Αθήνα (Κέντρο), Αθήνα, Ελλάδα | AD/03 · ANALYTICAL DEVELOPMENT

PharmaPath is seeking to hire an Analytical Development Analyst for its R&D activities.

Main duties and responsibilities:

Performs daily analysis according to the relevant analytical methods and daily analysis program for lab-scale batches, pilot batches, stability studies, APIs and excipients.
Performs sampling for APIs and excipients according to the relevant SOPs if necessary.
Executes Method Development, Method Validation and Method Transfer protocols.
Performs daily instrument calibrations according to the relevant procedures (balances, pH meters, Karl Fischer titer determination etc).
Records all data and results in specified forms (paper and electronic) with accuracy and responsibility.
Performs integration of chromatograms according to the relevant procedures, calculates and evaluates the daily analytical results.
Conducts data review to ensure completeness and accuracy of records and notifies the Senior Manager or Senior Analyst in case of OOS/OOT results and / or instrument, system suitability failure.
Follows the laboratory safety rules.
Cleans the laboratory equipment and laboratory areas according to schedule.
Organizes and stores all chemicals substances, solvents, standards, samples and columns according to internal procedures instructions.

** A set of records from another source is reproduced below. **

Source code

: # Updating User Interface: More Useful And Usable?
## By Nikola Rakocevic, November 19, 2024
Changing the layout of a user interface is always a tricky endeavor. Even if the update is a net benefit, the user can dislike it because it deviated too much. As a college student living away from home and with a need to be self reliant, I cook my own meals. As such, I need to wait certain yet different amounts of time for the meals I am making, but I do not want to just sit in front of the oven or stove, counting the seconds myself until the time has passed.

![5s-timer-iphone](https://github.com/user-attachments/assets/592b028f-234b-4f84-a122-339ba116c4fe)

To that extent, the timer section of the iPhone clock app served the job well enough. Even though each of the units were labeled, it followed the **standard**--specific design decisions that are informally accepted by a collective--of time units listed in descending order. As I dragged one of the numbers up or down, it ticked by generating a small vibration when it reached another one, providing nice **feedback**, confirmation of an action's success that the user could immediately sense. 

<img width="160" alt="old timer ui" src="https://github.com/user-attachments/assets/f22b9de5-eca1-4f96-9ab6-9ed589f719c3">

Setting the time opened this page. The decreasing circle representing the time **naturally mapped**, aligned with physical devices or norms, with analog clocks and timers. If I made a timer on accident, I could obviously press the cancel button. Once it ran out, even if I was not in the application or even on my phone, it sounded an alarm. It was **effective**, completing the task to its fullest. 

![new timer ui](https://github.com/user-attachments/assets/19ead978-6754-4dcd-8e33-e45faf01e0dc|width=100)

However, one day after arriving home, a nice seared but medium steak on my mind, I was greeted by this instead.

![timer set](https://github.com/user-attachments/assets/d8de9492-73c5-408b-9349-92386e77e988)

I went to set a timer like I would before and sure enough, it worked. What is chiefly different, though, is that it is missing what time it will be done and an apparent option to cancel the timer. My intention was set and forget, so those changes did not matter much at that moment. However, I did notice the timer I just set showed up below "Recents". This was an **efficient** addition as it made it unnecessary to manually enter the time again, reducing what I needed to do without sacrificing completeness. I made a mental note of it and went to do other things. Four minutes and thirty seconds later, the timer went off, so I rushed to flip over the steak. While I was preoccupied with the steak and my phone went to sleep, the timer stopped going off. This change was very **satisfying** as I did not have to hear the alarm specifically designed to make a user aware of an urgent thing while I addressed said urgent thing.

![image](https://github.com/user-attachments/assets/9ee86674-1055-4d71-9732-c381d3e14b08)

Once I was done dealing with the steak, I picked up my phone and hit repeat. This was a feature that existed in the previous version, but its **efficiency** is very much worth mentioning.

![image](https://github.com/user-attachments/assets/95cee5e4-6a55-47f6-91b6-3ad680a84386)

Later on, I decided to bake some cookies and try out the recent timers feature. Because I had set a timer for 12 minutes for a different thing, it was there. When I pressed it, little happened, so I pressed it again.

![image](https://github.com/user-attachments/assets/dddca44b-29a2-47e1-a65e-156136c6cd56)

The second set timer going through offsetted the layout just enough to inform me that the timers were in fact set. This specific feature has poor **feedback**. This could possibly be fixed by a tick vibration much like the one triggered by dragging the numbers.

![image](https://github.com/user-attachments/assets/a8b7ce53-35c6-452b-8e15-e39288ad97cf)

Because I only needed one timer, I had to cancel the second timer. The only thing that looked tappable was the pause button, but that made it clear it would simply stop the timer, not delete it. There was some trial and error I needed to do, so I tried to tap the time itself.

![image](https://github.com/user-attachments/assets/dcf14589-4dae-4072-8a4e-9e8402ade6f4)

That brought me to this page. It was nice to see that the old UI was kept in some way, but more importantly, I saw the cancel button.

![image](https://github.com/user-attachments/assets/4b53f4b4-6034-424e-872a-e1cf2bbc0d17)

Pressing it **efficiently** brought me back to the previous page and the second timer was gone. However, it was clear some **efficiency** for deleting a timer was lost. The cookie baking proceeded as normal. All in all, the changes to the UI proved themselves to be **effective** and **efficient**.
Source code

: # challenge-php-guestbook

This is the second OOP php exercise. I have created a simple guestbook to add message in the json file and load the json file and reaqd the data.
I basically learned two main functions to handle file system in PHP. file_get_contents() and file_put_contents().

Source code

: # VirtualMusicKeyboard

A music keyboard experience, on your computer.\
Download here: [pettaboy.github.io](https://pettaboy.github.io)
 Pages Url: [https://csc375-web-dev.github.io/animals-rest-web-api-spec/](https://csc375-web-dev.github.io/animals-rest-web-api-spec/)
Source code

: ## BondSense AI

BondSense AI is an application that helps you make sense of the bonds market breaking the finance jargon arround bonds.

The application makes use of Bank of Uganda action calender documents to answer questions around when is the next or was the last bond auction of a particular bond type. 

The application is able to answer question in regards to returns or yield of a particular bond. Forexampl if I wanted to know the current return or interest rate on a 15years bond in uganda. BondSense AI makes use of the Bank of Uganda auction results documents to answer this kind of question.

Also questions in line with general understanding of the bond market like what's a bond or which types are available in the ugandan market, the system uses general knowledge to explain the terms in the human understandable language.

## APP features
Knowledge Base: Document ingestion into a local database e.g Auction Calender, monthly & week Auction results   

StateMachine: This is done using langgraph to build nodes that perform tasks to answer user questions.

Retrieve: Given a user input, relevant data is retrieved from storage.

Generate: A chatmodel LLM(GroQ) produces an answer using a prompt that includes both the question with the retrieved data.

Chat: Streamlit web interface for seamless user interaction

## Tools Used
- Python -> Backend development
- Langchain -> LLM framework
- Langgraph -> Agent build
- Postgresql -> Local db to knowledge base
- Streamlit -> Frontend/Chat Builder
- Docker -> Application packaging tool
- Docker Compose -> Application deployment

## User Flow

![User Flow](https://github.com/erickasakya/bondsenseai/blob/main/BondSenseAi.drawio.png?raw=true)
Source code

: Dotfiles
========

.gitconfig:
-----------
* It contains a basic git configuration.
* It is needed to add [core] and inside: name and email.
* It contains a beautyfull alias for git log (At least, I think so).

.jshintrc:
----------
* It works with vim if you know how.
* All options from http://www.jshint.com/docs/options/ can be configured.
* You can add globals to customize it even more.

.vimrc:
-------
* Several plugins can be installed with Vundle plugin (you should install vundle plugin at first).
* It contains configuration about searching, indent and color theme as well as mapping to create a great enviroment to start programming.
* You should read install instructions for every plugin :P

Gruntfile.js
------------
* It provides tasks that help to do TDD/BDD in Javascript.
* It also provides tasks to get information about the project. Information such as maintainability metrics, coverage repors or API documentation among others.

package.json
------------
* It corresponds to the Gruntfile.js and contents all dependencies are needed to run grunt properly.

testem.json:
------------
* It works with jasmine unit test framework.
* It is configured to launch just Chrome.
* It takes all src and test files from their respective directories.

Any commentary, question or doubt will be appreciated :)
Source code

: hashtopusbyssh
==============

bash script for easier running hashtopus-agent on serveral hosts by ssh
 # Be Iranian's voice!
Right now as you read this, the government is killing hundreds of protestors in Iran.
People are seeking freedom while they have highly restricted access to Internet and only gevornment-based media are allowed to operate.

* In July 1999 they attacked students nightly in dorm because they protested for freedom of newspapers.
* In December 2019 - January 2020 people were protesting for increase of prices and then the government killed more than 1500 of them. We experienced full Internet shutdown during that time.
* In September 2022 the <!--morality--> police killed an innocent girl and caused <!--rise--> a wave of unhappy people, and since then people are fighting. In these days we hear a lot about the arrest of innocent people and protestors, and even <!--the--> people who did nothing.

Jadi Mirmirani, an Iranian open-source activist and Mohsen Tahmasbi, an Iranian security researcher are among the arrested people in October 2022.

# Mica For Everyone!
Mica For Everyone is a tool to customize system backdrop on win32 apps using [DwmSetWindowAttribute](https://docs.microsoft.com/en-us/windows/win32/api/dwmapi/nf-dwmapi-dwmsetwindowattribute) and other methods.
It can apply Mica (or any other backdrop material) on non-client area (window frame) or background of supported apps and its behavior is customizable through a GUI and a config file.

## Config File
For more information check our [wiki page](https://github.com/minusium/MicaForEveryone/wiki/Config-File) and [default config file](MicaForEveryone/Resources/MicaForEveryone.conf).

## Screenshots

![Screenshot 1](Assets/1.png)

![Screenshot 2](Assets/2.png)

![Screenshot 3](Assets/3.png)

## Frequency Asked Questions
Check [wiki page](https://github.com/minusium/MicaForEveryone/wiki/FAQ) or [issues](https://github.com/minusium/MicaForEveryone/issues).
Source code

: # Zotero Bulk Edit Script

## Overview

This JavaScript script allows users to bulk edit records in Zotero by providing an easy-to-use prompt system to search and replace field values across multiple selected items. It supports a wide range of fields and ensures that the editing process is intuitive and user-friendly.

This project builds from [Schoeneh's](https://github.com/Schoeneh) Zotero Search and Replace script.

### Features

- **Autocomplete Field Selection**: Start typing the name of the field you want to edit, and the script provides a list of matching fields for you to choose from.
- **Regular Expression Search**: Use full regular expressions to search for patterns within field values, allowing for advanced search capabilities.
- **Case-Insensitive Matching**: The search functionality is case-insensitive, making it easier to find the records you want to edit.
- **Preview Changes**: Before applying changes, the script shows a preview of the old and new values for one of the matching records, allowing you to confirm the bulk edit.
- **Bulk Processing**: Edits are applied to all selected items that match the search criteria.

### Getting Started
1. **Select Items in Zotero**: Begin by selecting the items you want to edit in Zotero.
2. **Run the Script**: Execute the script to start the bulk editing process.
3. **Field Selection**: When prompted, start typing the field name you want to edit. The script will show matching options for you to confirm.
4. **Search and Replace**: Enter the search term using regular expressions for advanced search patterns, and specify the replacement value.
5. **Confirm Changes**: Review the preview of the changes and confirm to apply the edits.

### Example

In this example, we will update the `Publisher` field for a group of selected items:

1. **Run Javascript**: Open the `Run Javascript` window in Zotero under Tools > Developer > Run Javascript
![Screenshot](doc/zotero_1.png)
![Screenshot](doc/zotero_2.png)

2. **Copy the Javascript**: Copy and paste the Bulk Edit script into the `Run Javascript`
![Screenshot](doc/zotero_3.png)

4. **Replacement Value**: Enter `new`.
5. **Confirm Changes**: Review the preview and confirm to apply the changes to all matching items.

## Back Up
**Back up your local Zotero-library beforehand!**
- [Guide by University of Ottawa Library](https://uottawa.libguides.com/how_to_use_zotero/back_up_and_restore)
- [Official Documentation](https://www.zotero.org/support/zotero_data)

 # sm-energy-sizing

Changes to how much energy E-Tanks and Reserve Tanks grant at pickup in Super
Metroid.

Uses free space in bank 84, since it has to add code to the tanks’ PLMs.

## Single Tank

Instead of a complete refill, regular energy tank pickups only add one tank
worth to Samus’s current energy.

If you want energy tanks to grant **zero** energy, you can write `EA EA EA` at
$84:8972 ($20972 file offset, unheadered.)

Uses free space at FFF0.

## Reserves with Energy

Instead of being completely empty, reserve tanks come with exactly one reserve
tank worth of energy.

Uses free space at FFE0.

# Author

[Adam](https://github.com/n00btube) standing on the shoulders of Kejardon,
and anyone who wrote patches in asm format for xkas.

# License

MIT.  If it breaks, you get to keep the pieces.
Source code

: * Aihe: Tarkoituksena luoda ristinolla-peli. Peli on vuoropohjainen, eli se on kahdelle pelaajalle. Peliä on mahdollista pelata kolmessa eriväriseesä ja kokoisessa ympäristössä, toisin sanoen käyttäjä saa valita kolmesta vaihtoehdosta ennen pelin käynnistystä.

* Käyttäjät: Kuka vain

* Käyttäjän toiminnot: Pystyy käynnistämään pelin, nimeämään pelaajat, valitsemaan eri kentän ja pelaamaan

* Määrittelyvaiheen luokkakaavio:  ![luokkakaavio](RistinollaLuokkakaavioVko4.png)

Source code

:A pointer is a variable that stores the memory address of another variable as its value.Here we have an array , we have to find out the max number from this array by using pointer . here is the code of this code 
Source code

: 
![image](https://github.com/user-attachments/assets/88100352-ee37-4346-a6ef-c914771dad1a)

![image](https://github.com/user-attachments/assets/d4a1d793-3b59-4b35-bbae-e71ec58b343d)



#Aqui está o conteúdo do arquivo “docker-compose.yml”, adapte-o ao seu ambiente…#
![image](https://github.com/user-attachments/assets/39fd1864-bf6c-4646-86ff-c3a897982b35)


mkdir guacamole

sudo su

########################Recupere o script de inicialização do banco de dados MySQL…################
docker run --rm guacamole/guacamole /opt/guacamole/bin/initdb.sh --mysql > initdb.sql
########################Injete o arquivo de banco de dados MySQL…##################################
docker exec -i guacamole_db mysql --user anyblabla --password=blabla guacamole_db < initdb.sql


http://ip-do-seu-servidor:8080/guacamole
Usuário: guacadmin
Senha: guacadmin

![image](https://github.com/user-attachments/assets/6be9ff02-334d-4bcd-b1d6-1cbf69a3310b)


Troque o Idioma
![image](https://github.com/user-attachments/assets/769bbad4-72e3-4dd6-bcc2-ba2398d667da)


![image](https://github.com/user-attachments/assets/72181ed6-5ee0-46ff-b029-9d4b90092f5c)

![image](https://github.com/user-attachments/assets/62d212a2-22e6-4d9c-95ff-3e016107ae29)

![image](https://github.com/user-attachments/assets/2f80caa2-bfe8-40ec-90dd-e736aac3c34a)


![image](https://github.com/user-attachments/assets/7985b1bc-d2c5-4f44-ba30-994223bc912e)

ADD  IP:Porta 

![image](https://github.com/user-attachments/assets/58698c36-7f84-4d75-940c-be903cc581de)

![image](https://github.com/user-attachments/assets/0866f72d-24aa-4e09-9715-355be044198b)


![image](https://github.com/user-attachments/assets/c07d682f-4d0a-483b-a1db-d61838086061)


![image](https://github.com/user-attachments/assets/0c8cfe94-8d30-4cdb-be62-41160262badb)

Disposes all expired solvents, standards, analyzed samples according to the internal procedures.
Places samples in the stability chambers. Removes and disposes stability samples according to the relevant schedule.
Assists in maintenance and troubleshooting of instruments.
Assists in ordering laboratory supplies.

Requirements:

Bachelor Degree in Chemistry, Pharmacy or any other relevant field.
Minimum 1 year of experience in R&D pharmaceutical laboratory.
Working experience in pharmaceutical analytical techniques such as HPLC, GC, UV-Vis and Empower 3 software.
Previous experience with Method Development, Method Validation and Method Transfer activities.
Comprehensive understanding of Good Laboratory Practices (GLP), Good Manufacturing Practices (GMP), Safety regulations and Quality Assurance Systems.
Strong problem-solving attitude & results orientation.
Attention to detail with focus on deliverables, quality and project timelines.
Fluent in Greek & English.

Benefits:

Competitive remuneration package, including benefits.
Ability to become part of one of the most dynamic and prospective teams in the Pharmaceutical industry in Greece.
Continuous opportunities in advancing personal and career goals.